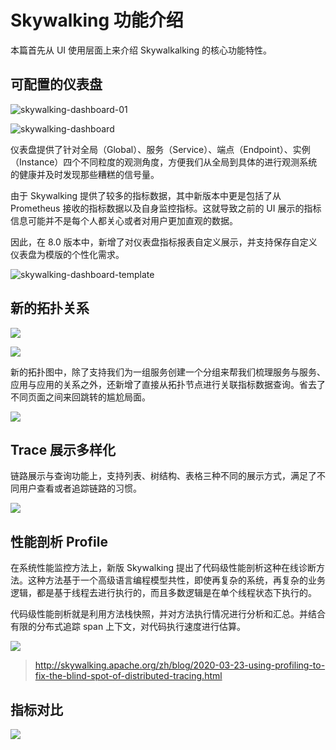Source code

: # Skywalking 功能介绍

本篇首先从 UI 使用层面上来介绍 Skywalkalking 的核心功能特性。

## 可配置的仪表盘

![skywalking-dashboard-01](http://cdn.jared-says.cn/skywalking-8-01.png)

![skywalking-dashboard](http://cdn.jared-says.cn/WX20200609-110936.png)

仪表盘提供了针对全局（Global）、服务（Service）、端点（Endpoint）、实例（Instance）四个不同粒度的观测角度，方便我们从全局到具体的进行观测系统的健康并及时发现那些糟糕的信号量。

由于 Skywalking 提供了较多的指标数据，其中新版本中更是包括了从 Prometheus 接收的指标数据以及自身监控指标。这就导致之前的 UI 展示的指标信息可能并不是每个人都关心或者对用户更加直观的数据。

因此，在 8.0 版本中，新增了对仪表盘指标报表自定义展示，并支持保存自定义仪表盘为模版的个性化需求。

![skywalking-dashboard-template](http://cdn.jared-says.cn/WechatIMG154.jpeg)

## 新的拓扑关系

![](http://cdn.jared-says.cn/WX20200609-111916.png)

![](http://cdn.jared-says.cn/WX20200609-112018.png)

新的拓扑图中，除了支持我们为一组服务创建一个分组来帮我们梳理服务与服务、应用与应用的关系之外，还新增了直接从拓扑节点进行关联指标数据查询。省去了不同页面之间来回跳转的尴尬局面。

![](http://cdn.jared-says.cn/WX20200607-231826.png)

## Trace 展示多样化

链路展示与查询功能上，支持列表、树结构、表格三种不同的展示方式，满足了不同用户查看或者追踪链路的习惯。

![](http://cdn.jared-says.cn/WX20200607-232233.png)

## 性能剖析 Profile 

在系统性能监控方法上，新版 Skywalking 提出了代码级性能剖析这种在线诊断方法。这种方法基于一个高级语言编程模型共性，即使再复杂的系统，再复杂的业务逻辑，都是基于线程去进行执行的，而且多数逻辑是在单个线程状态下执行的。

代码级性能剖析就是利用方法栈快照，并对方法执行情况进行分析和汇总。并结合有限的分布式追踪 span 上下文，对代码执行速度进行估算。

![](http://cdn.jared-says.cn/WX20200607-232336.png)

> http://skywalking.apache.org/zh/blog/2020-03-23-using-profiling-to-fix-the-blind-spot-of-distributed-tracing.html

## 指标对比

![](http://cdn.jared-says.cn/WX20200607-232857.png)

• • • •

_TASK BRIEF_.
Go through the material and tally every line where "says" appears. The number is the whole answer.

_SOLVED EXERCISE_.
9